> THE PROBLEM: Print verbatim the lines from the beginning of the entries through the line containing "1、运营最好要有计划，分阶段的达成不同目标。", both ends included. Pictures should be left out.

+++ RECORDS FOR THIS EXERCISE +++

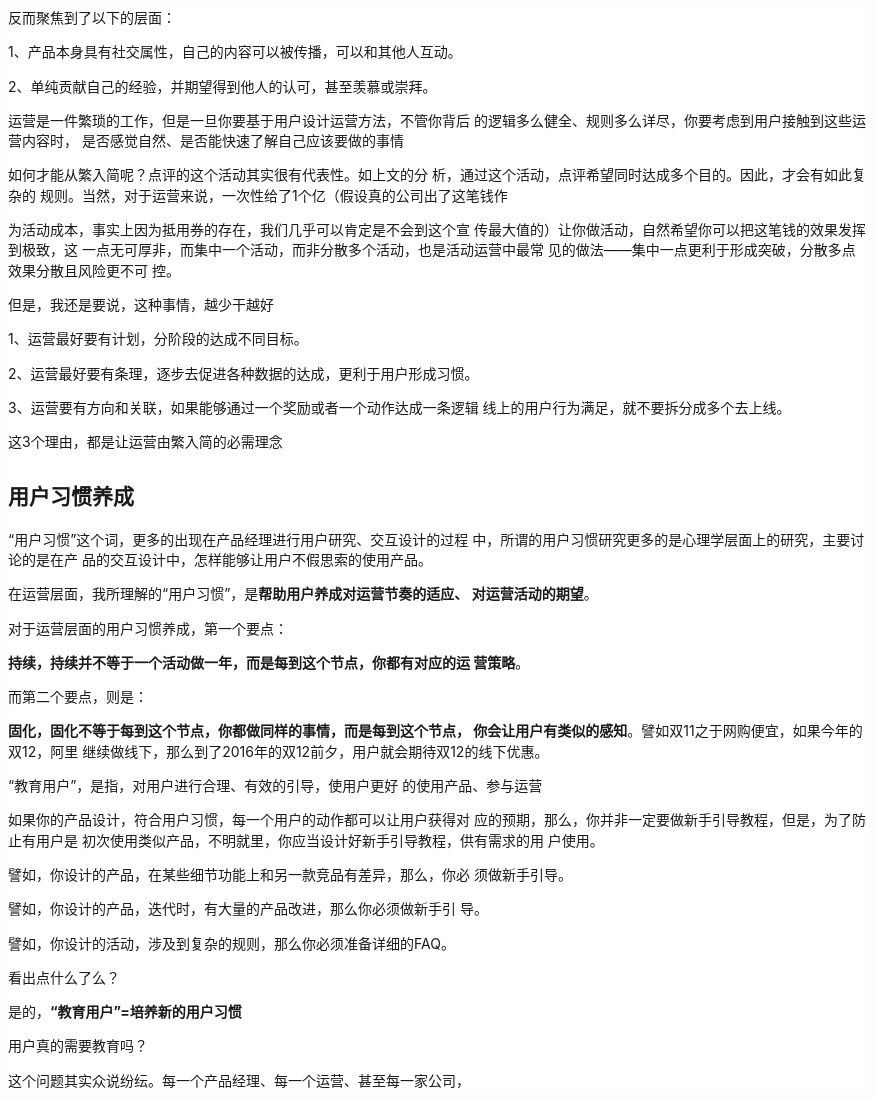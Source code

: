 反而聚焦到了以下的层面： 

1、产品本身具有社交属性，自己的内容可以被传播，可以和其他人互动。 

2、单纯贡献自己的经验，并期望得到他人的认可，甚至羡慕或崇拜。 



运营是一件繁琐的工作，但是一旦你要基于用户设计运营方法，不管你背后 的逻辑多么健全、规则多么详尽，你要考虑到用户接触到这些运营内容时， 是否感觉自然、是否能快速了解自己应该要做的事情

如何才能从繁入简呢？点评的这个活动其实很有代表性。如上文的分 析，通过这个活动，点评希望同时达成多个目的。因此，才会有如此复杂的 规则。当然，对于运营来说，一次性给了1个亿（假设真的公司出了这笔钱作 

为活动成本，事实上因为抵用券的存在，我们几乎可以肯定是不会到这个宣 传最大值的）让你做活动，自然希望你可以把这笔钱的效果发挥到极致，这 一点无可厚非，而集中一个活动，而非分散多个活动，也是活动运营中最常 见的做法——集中一点更利于形成突破，分散多点效果分散且风险更不可 控。

但是，我还是要说，这种事情，越少干越好





1、运营最好要有计划，分阶段的达成不同目标。

2、运营最好要有条理，逐步去促进各种数据的达成，更利于用户形成习惯。 

3、运营要有方向和关联，如果能够通过一个奖励或者一个动作达成一条逻辑 线上的用户行为满足，就不要拆分成多个去上线。 

这3个理由，都是让运营由繁入简的必需理念

## 用户习惯养成

“用户习惯”这个词，更多的出现在产品经理进行用户研究、交互设计的过程 中，所谓的用户习惯研究更多的是心理学层面上的研究，主要讨论的是在产 品的交互设计中，怎样能够让用户不假思索的使用产品。 

在运营层面，我所理解的“用户习惯”，是**帮助用户养成对运营节奏的适应、 对运营活动的期望**。 

对于运营层面的用户习惯养成，第一个要点： 

**持续，持续并不等于一个活动做一年，而是每到这个节点，你都有对应的运 营策略**。 

而第二个要点，则是： 

**固化，固化不等于每到这个节点，你都做同样的事情，而是每到这个节点， 你会让用户有类似的感知**。譬如双11之于网购便宜，如果今年的双12，阿里 继续做线下，那么到了2016年的双12前夕，用户就会期待双12的线下优惠。



“教育用户”，是指，对用户进行合理、有效的引导，使用户更好 的使用产品、参与运营

如果你的产品设计，符合用户习惯，每一个用户的动作都可以让用户获得对 应的预期，那么，你并非一定要做新手引导教程，但是，为了防止有用户是 初次使用类似产品，不明就里，你应当设计好新手引导教程，供有需求的用 户使用。 

譬如，你设计的产品，在某些细节功能上和另一款竞品有差异，那么，你必 须做新手引导。 

譬如，你设计的产品，迭代时，有大量的产品改进，那么你必须做新手引 导。

譬如，你设计的活动，涉及到复杂的规则，那么你必须准备详细的FAQ。 

看出点什么了么？ 

是的，**“教育用户”=培养新的用户习惯**



用户真的需要教育吗？ 

这个问题其实众说纷纭。每一个产品经理、每一个运营、甚至每一家公司，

+++

> EXERCISE RESPONSE:
Source code

: 反而聚焦到了以下的层面： 

1、产品本身具有社交属性，自己的内容可以被传播，可以和其他人互动。 

2、单纯贡献自己的经验，并期望得到他人的认可，甚至羡慕或崇拜。 



运营是一件繁琐的工作，但是一旦你要基于用户设计运营方法，不管你背后 的逻辑多么健全、规则多么详尽，你要考虑到用户接触到这些运营内容时， 是否感觉自然、是否能快速了解自己应该要做的事情

如何才能从繁入简呢？点评的这个活动其实很有代表性。如上文的分 析，通过这个活动，点评希望同时达成多个目的。因此，才会有如此复杂的 规则。当然，对于运营来说，一次性给了1个亿（假设真的公司出了这笔钱作 

为活动成本，事实上因为抵用券的存在，我们几乎可以肯定是不会到这个宣 传最大值的）让你做活动，自然希望你可以把这笔钱的效果发挥到极致，这 一点无可厚非，而集中一个活动，而非分散多个活动，也是活动运营中最常 见的做法——集中一点更利于形成突破，分散多点效果分散且风险更不可 控。

但是，我还是要说，这种事情，越少干越好





1、运营最好要有计划，分阶段的达成不同目标。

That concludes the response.